Friday, January 3, 2020

Oracle RAC Cluster Startup Sequence

     In an Oracle 10g clusterware, remember how oracle clusterware was locating OCR and Voting file in? You probably know that location of these files were maintained in /etc/oracle/ocr.loc file and clusterware in 10g was able to start OCSSD (Oracle Cluster Synchronization Service Daemon) using voting disks/files and OCRSD  (Oracle Cluster Registry Service Daemon) using OCR files upon startup.
      However from Oracle 11gR2, clusterware architecture and startup process have changed a bit, which is described in this article.

       Let's first understand the main components involved in 11gR2 (and did not change much in 12c) clusterware startup.
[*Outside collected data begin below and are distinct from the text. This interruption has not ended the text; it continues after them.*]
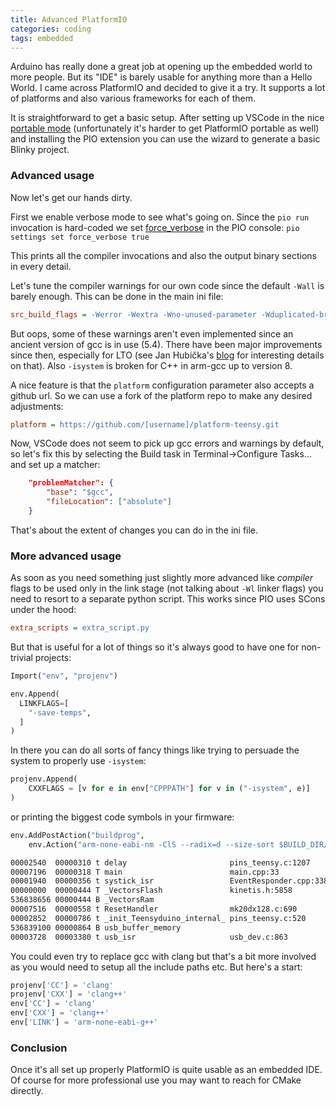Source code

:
 ```yaml
---
title: Advanced PlatformIO
categories: coding
tags: embedded
---
```


Arduino has really done a great job at opening up the embedded world to more people.
But its "IDE" is barely usable for anything more than a Hello World.
I came across PlatformIO and decided to give it a try. It supports a lot of platforms and also various frameworks for each of them.

It is straightforward to get a basic setup.
After setting up VSCode in the nice [portable mode](https://code.visualstudio.com/docs/editor/portable) (unfortunately it's harder to get PlatformIO portable as well) and installing the PIO extension you can use the wizard to generate a basic Blinky project.

### Advanced usage

Now let's get our hands dirty.

First we enable verbose mode to see what's going on.
Since the `pio run` invocation is hard-coded we set [force_verbose](http://docs.platformio.org/en/latest/userguide/cmd_settings.html#setting-force-verbose) in the PIO console:
`pio settings set force_verbose true`

This prints all the compiler invocations and also the output binary sections in every detail.

Let's tune the compiler warnings for our own code since the default `-Wall` is barely enough. This can be done in the main ini file:

```ini
src_build_flags = -Werror -Wextra -Wno-unused-parameter -Wduplicated-branches -Wduplicated-cond -Wlogical-op -Wnull-dereference -Wconversion -Wfloat-conversion -Wsign-conversion -Wshadow -Wsuggest-final-types
```

But oops, some of these warnings aren't even implemented since an ancient version of gcc is in use (5.4).
There have been major improvements since then, especially for LTO (see Jan Hubička's [blog](https://hubicka.blogspot.com/2018/12/firefox-64-built-with-gcc-and-clang.html?showComment=1545127908297#c7585538255098898297) for interesting details on that).
Also `-isystem` is broken for C++ in arm-gcc up to version 8.

A nice feature is that the `platform` configuration parameter also accepts a github url.
So we can use a fork of the platform repo to make any desired adjustments:

```ini
platform = https://github.com/[username]/platform-teensy.git
```

Now, VSCode does not seem to pick up gcc errors and warnings by default, so let's fix this by selecting the Build task in Terminal->Configure Tasks... and set up a matcher:
```json
	"problemMatcher": {
		"base": "$gcc",
		"fileLocation": ["absolute"]
	}
```

That's about the extent of changes you can do in the ini file.

### More advanced usage

As soon as you need something just slightly more advanced like *compiler* flags to be used only in the link stage (not talking about `-Wl` linker flags) you need to resort to a separate python script. This works since PIO uses SCons under the hood:
```ini
extra_scripts = extra_script.py
```

But that is useful for a lot of things so it's always good to have one for non-trivial projects:

```py
Import("env", "projenv")

env.Append(
  LINKFLAGS=[
    "-save-temps",
  ]
)
```

In there you can do all sorts of fancy things like trying to persuade the system to properly use `-isystem`:

```py
projenv.Append(
    CXXFLAGS = [v for e in env["CPPPATH"] for v in ("-isystem", e)]
)
```

or printing the biggest code symbols in your firmware:
```py
env.AddPostAction("buildprog",
    env.Action("arm-none-eabi-nm -ClS --radix=d --size-sort $BUILD_DIR/${PROGNAME}.elf | tail -n10"))
```
```sh
00002540  00000310 t delay                       pins_teensy.c:1207
00007196  00000318 T main                        main.cpp:33
00001940  00000356 t systick_isr                 EventResponder.cpp:338
00000000  00000444 T _VectorsFlash               kinetis.h:5858
536838656 00000444 B _VectorsRam
00007516  00000558 t ResetHandler                mk20dx128.c:690
00002852  00000786 t _init_Teensyduino_internal_ pins_teensy.c:520
536839100 00000864 B usb_buffer_memory
00003728  00003380 t usb_isr                     usb_dev.c:863
```

You could even try to replace gcc with clang but that's a bit more involved as you would need to setup all the include paths etc.
But here's a start:

```py
projenv['CC'] = 'clang'
projenv['CXX'] = 'clang++'
env['CC'] = 'clang'
env['CXX'] = 'clang++'
env['LINK'] = 'arm-none-eabi-g++'
```

### Conclusion

Once it's all set up properly PlatformIO is quite usable as an embedded IDE.
Of course for more professional use you may want to reach for CMake directly.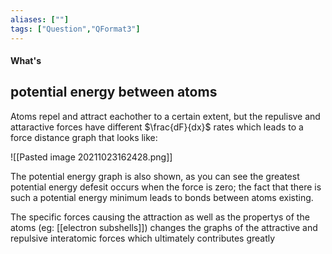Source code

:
 ```yaml
---
aliases: [""]
tags: ["Question","QFormat3"]
---
```


#### What's
## potential energy between atoms

Atoms repel and attract eachother to a certain extent, but the repulisve and attaractive forces have different $\frac{dF}{dx}$ rates which leads to a force distance graph that looks like:

![[Pasted image 20211023162428.png]]

The potential energy graph is also shown, as you can see the greatest potential energy defesit occurs when the force is zero; the fact that there is such a potential energy minimum leads to bonds between atoms existing. 

The specific forces causing the attraction as well as the propertys of the atoms (eg: [[electron subshells]]) changes the graphs of the attractive and repulsive interatomic forces which ultimately contributes greatly 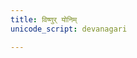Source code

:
 ```yaml
---
title: विष्णुर् योनिम्
unicode_script: devanagari

---
```


<div class="js_include" url="/vedAH/yajuH/taittirIyam/ekAgnikANDam/vivAhaH/viShNur_yonim/"  newLevelForH1="2" includeTitle="true"> </div>  

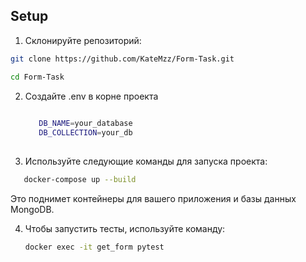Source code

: ## Setup

1. Склонируйте репозиторий:

```bash
git clone https://github.com/KateMzz/Form-Task.git
```
```bash
cd Form-Task
```

2. Создайте .env в корне проекта

   ```bash
      
      DB_NAME=your_database
      DB_COLLECTION=your_db
      
    ```
3. Используйте следующие команды для запуска проекта:

```bash
   docker-compose up --build
```
Это поднимет контейнеры для вашего приложения и базы данных MongoDB.

4. Чтобы запустить тесты, используйте команду:

    ```bash
    docker exec -it get_form pytest
    ```
##

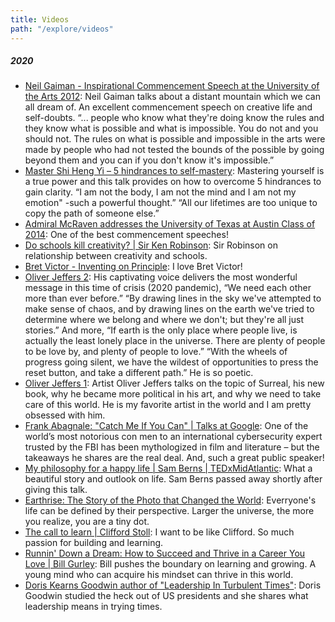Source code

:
 ```yaml
---
title: Videos
path: "/explore/videos"
---
```


##### 2020
- [Neil Gaiman - Inspirational Commencement Speech at the University of the Arts 2012](https://www.youtube.com/watch?v=ikAb-NYkseI&list=FLrlPaGQuKQiYMqpFYyc-40A&index=4): Neil Gaiman talks about a distant mountain which we can all dream of. An excellent commencement speech on creative life and self-doubts. “... people who know what they're doing know the rules and they know what is possible and what is impossible. You do not and you should not. The rules on what is possible and impossible in the arts were made by people who had not tested the bounds of the possible by going beyond them and you can if you don't know it's impossible.”
- [Master Shi Heng Yi – 5 hindrances to self-mastery](https://www.youtube.com/watch?v=4-079YIasck): Mastering yourself is a true power and this talk provides on how to overcome 5 hindrances to gain clarity. “I am not the body, I am not the mind and I am not my emotion" -such a powerful thought.” “All our lifetimes are too unique to copy the path of someone else.”
- [Admiral McRaven addresses the University of Texas at Austin Class of 2014](https://www.youtube.com/watch?v=yaQZFhrW0fU&list=FLrlPaGQuKQiYMqpFYyc-40A&index=30): One of the best commencement speeches!
- [Do schools kill creativity? | Sir Ken Robinson](https://www.youtube.com/watch?v=iG9CE55wbtY&list=FLrlPaGQuKQiYMqpFYyc-40A&index=42): Sir Robinson on relationship between creativity and schools.
- [Bret Victor - Inventing on Principle](https://www.youtube.com/watch?v=PUv66718DII&list=FLrlPaGQuKQiYMqpFYyc-40A&index=28): I love Bret Victor!
- [Oliver Jeffers 2](https://youtu.be/zpn6MCmoK0g): His captivating voice delivers the most wonderful message in this time of crisis (2020 pandemic), “We need each other more than ever before.” “By drawing lines in the sky we've attempted to make sense of chaos, and by drawing lines on the earth we've tried to determine where we belong and where we don't; but they're all just stories.” And more, “If earth is the only place where people live, is actually the least lonely place in the universe. There are plenty of people to be love by, and plenty of people to love.” “With the wheels of progress going silent, we have the wildest of opportunities to press the reset button, and take a different path.” He is so poetic.
- [Oliver Jeffers 1](https://www.youtube.com/watch?v=gvgJJxUNU2Q&list=FLrlPaGQuKQiYMqpFYyc-40A&index=19): Artist Oliver Jeffers talks on the topic of Surreal, his new book, why he became more political in his art, and why we need to take care of this world. He is my favorite artist in the world and I am pretty obsessed with him.
- [Frank Abagnale: "Catch Me If You Can" | Talks at Google](https://www.youtube.com/watch?v=vsMydMDi3rI&list=FLrlPaGQuKQiYMqpFYyc-40A&index=54): One of the world’s most notorious con men to an international cybersecurity expert trusted by the FBI has been mythologized in film and literature – but the takeaways he shares are the real deal. And, such a great public speaker!
- [My philosophy for a happy life | Sam Berns | TEDxMidAtlantic](https://www.youtube.com/watch?v=36m1o-tM05g&list=FLrlPaGQuKQiYMqpFYyc-40A&index=53): What a beautiful story and outlook on life. Sam Berns passed away shortly after giving this talk.
- [Earthrise: The Story of the Photo that Changed the World](https://www.youtube.com/watch?v=BsShNeDvccc&list=FLrlPaGQuKQiYMqpFYyc-40A&index=14): Everryone's life can be defined by their perspective. Larger the universe, the more you realize, you are a tiny dot.
- [The call to learn | Clifford Stoll](https://www.youtube.com/watch?v=Gj8IA6xOpSk&list=FLrlPaGQuKQiYMqpFYyc-40A&index=5): I want to be like Clifford. So much passion for building and learning.
- [Runnin' Down a Dream: How to Succeed and Thrive in a Career You Love | Bill Gurley](https://www.youtube.com/watch?v=xmYekD6-PZ8&list=FLrlPaGQuKQiYMqpFYyc-40A&index=16): Bill pushes the boundary on learning and growing. A young mind who can acquire his mindset can thrive in this world.
- [Doris Kearns Goodwin author of "Leadership In Turbulent Times"](https://www.youtube.com/watch?v=yw1jBBdE-g8&list=FLrlPaGQuKQiYMqpFYyc-40A&index=24): Doris Goodwin studied the heck out of US presidents and she shares what leadership means in trying times.
 
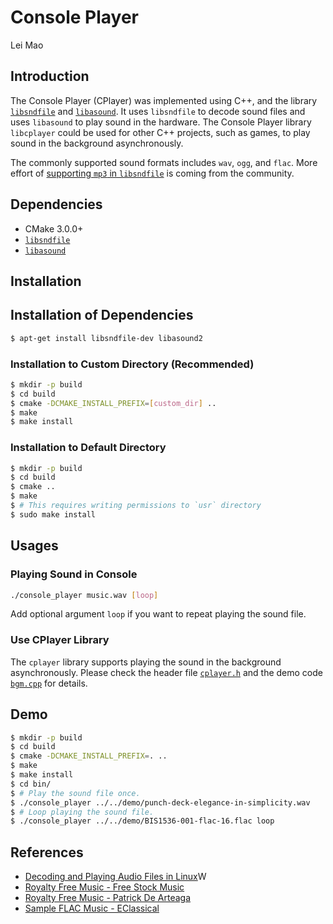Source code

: # Console Player

Lei Mao

## Introduction

The Console Player (CPlayer) was implemented using C++, and the library [`libsndfile`](https://github.com/erikd/libsndfile) and [`libasound`](https://github.com/alsa-project/alsa-lib). It uses `libsndfile` to decode sound files and uses `libasound` to play sound in the hardware. The Console Player library `libcplayer` could be used for other C++ projects, such as games, to play sound in the background asynchronously.

The commonly supported sound formats includes `wav`, `ogg`, and `flac`. More effort of [supporting `mp3` in `libsndfile`](https://github.com/erikd/libsndfile/issues/258) is coming from the community.


## Dependencies

* CMake 3.0.0+
* [`libsndfile`](https://github.com/erikd/libsndfile)
* [`libasound`](https://github.com/alsa-project/alsa-lib)

## Installation

## Installation of Dependencies

```bash
$ apt-get install libsndfile-dev libasound2
```

### Installation to Custom Directory (Recommended)

```bash
$ mkdir -p build
$ cd build
$ cmake -DCMAKE_INSTALL_PREFIX=[custom_dir] ..
$ make
$ make install
```

### Installation to Default Directory

```bash
$ mkdir -p build
$ cd build
$ cmake ..
$ make
$ # This requires writing permissions to `usr` directory
$ sudo make install
```

## Usages

### Playing Sound in Console

```bash
./console_player music.wav [loop]
```

Add optional argument `loop` if you want to repeat playing the sound file.

### Use CPlayer Library

The `cplayer` library supports playing the sound in the background asynchronously. Please check the header file [`cplayer.h`](src/cplayer.h) and the demo code [`bgm.cpp`](bgm/bgm.cpp) for details.

## Demo

```bash
$ mkdir -p build
$ cd build
$ cmake -DCMAKE_INSTALL_PREFIX=. ..
$ make
$ make install
$ cd bin/
$ # Play the sound file once.
$ ./console_player ../../demo/punch-deck-elegance-in-simplicity.wav
$ # Loop playing the sound file.
$ ./console_player ../../demo/BIS1536-001-flac-16.flac loop
```

## References

* [Decoding and Playing Audio Files in Linux](https://gavv.github.io/articles/decode-play/)W
* [Royalty Free Music - Free Stock Music](https://www.free-stock-music.com/punch-deck-elegance-in-simplicity.html)
* [Royalty Free Music - Patrick De Arteaga](https://patrickdearteaga.com/royalty-free-music/)
* [Sample FLAC Music - EClassical](https://www.eclassical.com/pages/24-bit-faq.html)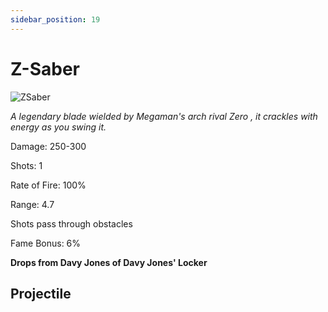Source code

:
 ```yaml
---
sidebar_position: 19
---
```


# Z-Saber

![ZSaber](https://puu.sh/w6Q1e/3509eda3c0.png)

<i>A legendary blade wielded by Megaman's arch rival Zero , it crackles with energy as you swing it.</i>

Damage: 250-300

Shots: 1

Rate of Fire: 100% 

Range: 4.7

Shots pass through obstacles

Fame Bonus: 6%

**Drops from Davy Jones of Davy Jones' Locker**

## Projectile

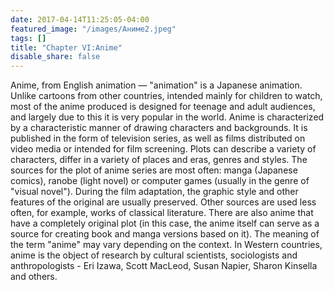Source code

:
 ```yaml
---
date: 2017-04-14T11:25:05-04:00
featured_image: "/images/Аниме2.jpeg"
tags: []
title: "Chapter VI:Anime"
disable_share: false
---
```

Anime, from English animation — "animation" is a Japanese animation. Unlike cartoons from other countries, intended mainly for children to watch, most of the anime produced is designed for teenage and adult audiences, and largely due to this it is very popular in the world. Anime is characterized by a characteristic manner of drawing characters and backgrounds. It is published in the form of television series, as well as films distributed on video media or intended for film screening. Plots can describe a variety of characters, differ in a variety of places and eras, genres and styles. The sources for the plot of anime series are most often: manga (Japanese comics), ranobe (light novel) or computer games (usually in the genre of "visual novel"). During the film adaptation, the graphic style and other features of the original are usually preserved. Other sources are used less often, for example, works of classical literature. There are also anime that have a completely original plot (in this case, the anime itself can serve as a source for creating book and manga versions based on it). The meaning of the term "anime" may vary depending on the context. In Western countries, anime is the object of research by cultural scientists, sociologists and anthropologists - Eri Izawa, Scott MacLeod, Susan Napier, Sharon Kinsella and others.
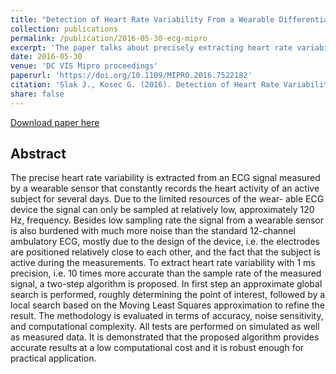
 ```yaml
---
title: "Detection of Heart Rate Variability From a Wearable Differential ECG Device"
collection: publications
permalink: /publication/2016-05-30-ecg-mipro
excerpt: 'The paper talks about precisely extracting heart rate variability from noise ECG signal extracted from mobile sensor using MLS based approximation.'
date: 2016-05-30
venue: 'DC VIS Mipro proceedings'
paperurl: 'https://doi.org/10.1109/MIPRO.2016.7522182'
citation: 'Slak J., Kosec G. (2016). Detection of Heart Rate Variability From a Wearable Differential ECG Device, DC VIS Mipro proceedings, Croatia, Opatija, 30. May 2016.'
share: false
---
```


[Download paper here]({{site.baseurl}}/files/CP_2016_SlakKosec_Mipro.pdf)

## Abstract

The precise heart rate variability is extracted from an ECG signal measured by a wearable sensor
that constantly records the heart activity of an active subject for several days. Due to the limited
resources of the wear- able ECG device the signal can only be sampled at relatively low,
approximately 120 Hz, frequency. Besides low sampling rate the signal from a wearable sensor is also
burdened with much more noise than the standard 12-channel ambulatory ECG, mostly due to the design
of the device, i.e. the electrodes are positioned relatively close to each other, and the fact
that the subject is active during the measurements. To extract heart rate variability with 1 ms
precision, i.e. 10 times more accurate than the sample rate of the measured signal, a two-step
algorithm is proposed. In first step an approximate global search is performed, roughly determining
the point of interest, followed by a local search based on the Moving Least Squares approximation
to refine the result. The methodology is evaluated in terms of accuracy, noise sensitivity, and
computational complexity. All tests are performed on simulated as well as measured data. It is
demonstrated that the proposed algorithm provides accurate results at a low computational cost and
it is robust enough for practical application.
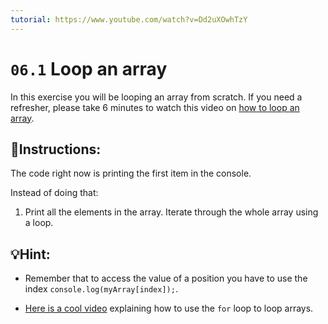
```yaml
---
tutorial: https://www.youtube.com/watch?v=Dd2uXOwhTzY
---
```


# `06.1` Loop an array

In this exercise you will be looping an array from scratch. If you need a refresher, please take 6 minutes to watch this video on [how to loop an array](https://www.youtube.com/watch?v=24Wpg6njlYI).

## 📝Instructions:

The code right now is printing the first item in the console. 

Instead of doing that:

1. Print all the elements in the array. Iterate through the whole array using a loop.

## 💡Hint:

+ Remember that to access the value of a position you have to use the index `console.log(myArray[index]);`.

+ [Here is a cool video](https://www.youtube.com/watch?v=24Wpg6njlYI) explaining how to use the `for` loop to loop arrays.
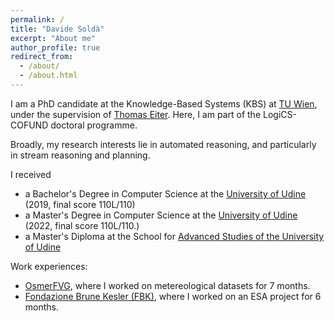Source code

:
 ```yaml
---
permalink: /
title: "Davide Soldà"
excerpt: "About me"
author_profile: true
redirect_from: 
  - /about/
  - /about.html
---
```



I am a PhD candidate at the Knowledge-Based Systems (KBS) at [TU Wien](https://www.tuwien.at/en/), under the supervision of [Thomas Eiter](www.kr.tuwien.ac.at/staff/eiter/). Here, I am part of the LogiCS-COFUND doctoral programme.

Broadly, my research interests lie in automated reasoning, and particularly in stream reasoning and planning.

I received
- a Bachelor's Degree in Computer Science at the [University of Udine](https://www.uniud.it/en) (2019, final score 110L/110)
- a Master's Degree in Computer Science at the [University of Udine](https://www.uniud.it/en) (2022, final score 110L/110.)
- a Master's Diploma at the School for [Advanced Studies of the University of Udine](https://scuolasuperiore.uniud.it/?set_language=en) 

Work experiences:
- [OsmerFVG](https://www.osmer.fvg.it/home.php?ln=-en), where I worked on metereological datasets for 7 months.
- [Fondazione Brune Kesler (FBK)](https://www.fbk.eu/en/), where I worked on an ESA project for 6 months.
Four Important Clusterware files used during startup:

1. Voting Files:  Stores information about node membership. You can have multiple voting disks/files and each files must be accessible by all the nodes in the cluster for nodes to be members of the cluster. When cluster is running, voting files are used to check heartbeat among all available nodes in a cluster over cluster interconnect network to avoid split brain scenario

2. OCR (Oracle Cluster Registry) files : Stores Oracle clusterware and RAC database configuration information such as node membership, s/w version, configuration and status of RAC DB resources i.e. instances, listener, services, etc.

3. OLR (Oracle Local Registry) file: In Oracle 11gR2, additional component related to the OCR called the OLR is installed on each node of the cluster.
  The OLR is a local registry for node specific resources. Location of OLR is CRS_HOME/cdata/<hostname>.olr and the location of the OLR is stored in /etc/oracle/olr.loc and used by OHASD (Oracle High Availability Service Daemon) to startup cluster resources.

     Few important info which OLR Contains are active CRS version, CRS_HOMES, GPnP details, Node names, OCR latest backup time and location etc. 

     If OLR is missing or corrupted, clusterware can't be started on that node.

Note: Please use this article- "How to restore local OLR in Oracle 11gR2 RAC?",in case your OLR gets corrupted or missing.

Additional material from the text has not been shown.